:: PROBLEM REQUIREMENTS ::
Your answer needs to include each line of the records in which the string "console" can be found.

*** Opening THE RECORDS ***

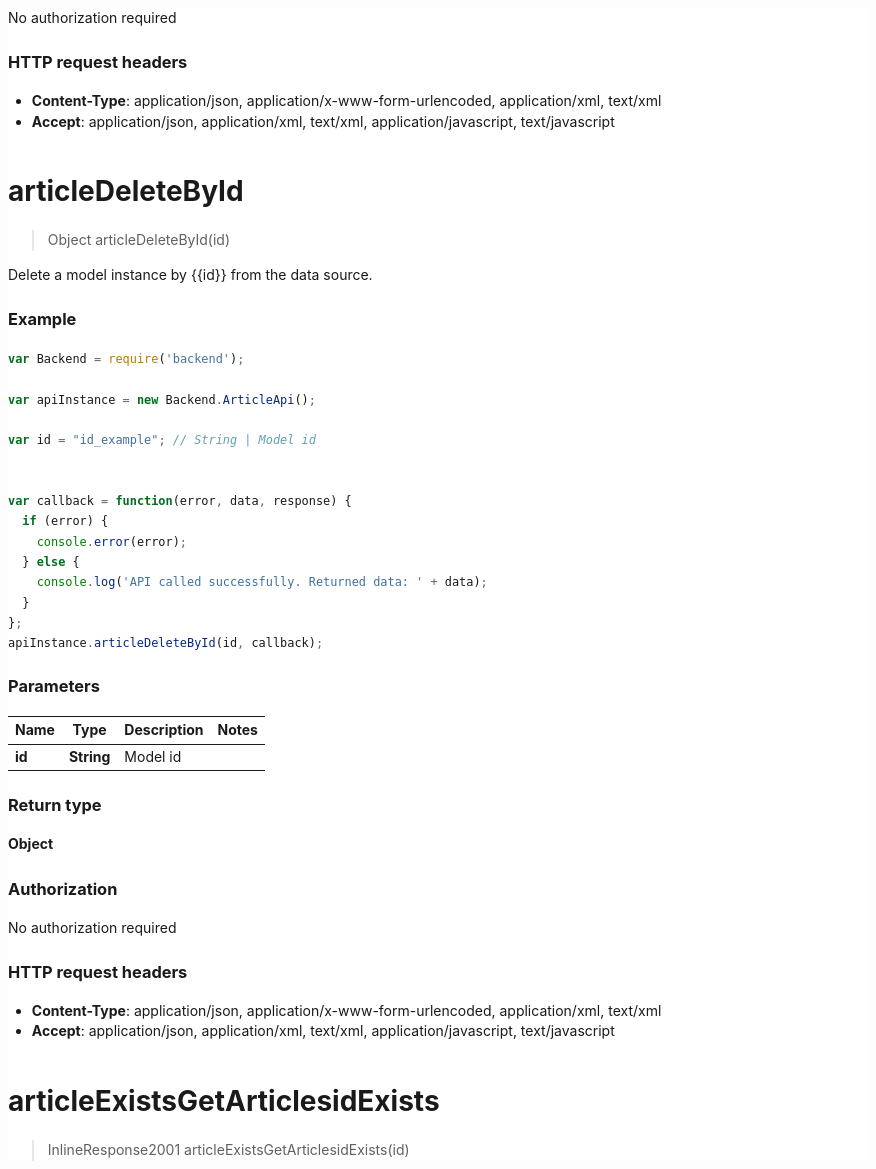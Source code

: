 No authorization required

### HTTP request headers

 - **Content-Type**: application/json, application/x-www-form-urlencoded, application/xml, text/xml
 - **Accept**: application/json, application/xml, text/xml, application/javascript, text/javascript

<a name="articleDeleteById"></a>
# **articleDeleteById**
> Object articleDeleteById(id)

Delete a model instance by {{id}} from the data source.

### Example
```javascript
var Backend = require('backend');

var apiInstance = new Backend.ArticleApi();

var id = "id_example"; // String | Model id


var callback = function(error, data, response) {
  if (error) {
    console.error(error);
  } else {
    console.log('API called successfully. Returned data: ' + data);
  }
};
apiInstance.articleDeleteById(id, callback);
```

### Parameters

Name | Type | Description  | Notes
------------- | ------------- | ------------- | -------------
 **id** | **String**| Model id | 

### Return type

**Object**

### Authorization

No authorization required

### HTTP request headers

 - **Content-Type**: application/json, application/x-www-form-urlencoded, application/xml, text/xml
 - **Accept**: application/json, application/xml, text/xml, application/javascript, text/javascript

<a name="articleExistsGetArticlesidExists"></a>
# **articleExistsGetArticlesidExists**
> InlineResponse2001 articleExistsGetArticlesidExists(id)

*** Closing THE RECORDS ***

:: EXERCISE OUTPUT ::
    console.error(error);
    console.log('API called successfully. Returned data: ' + data);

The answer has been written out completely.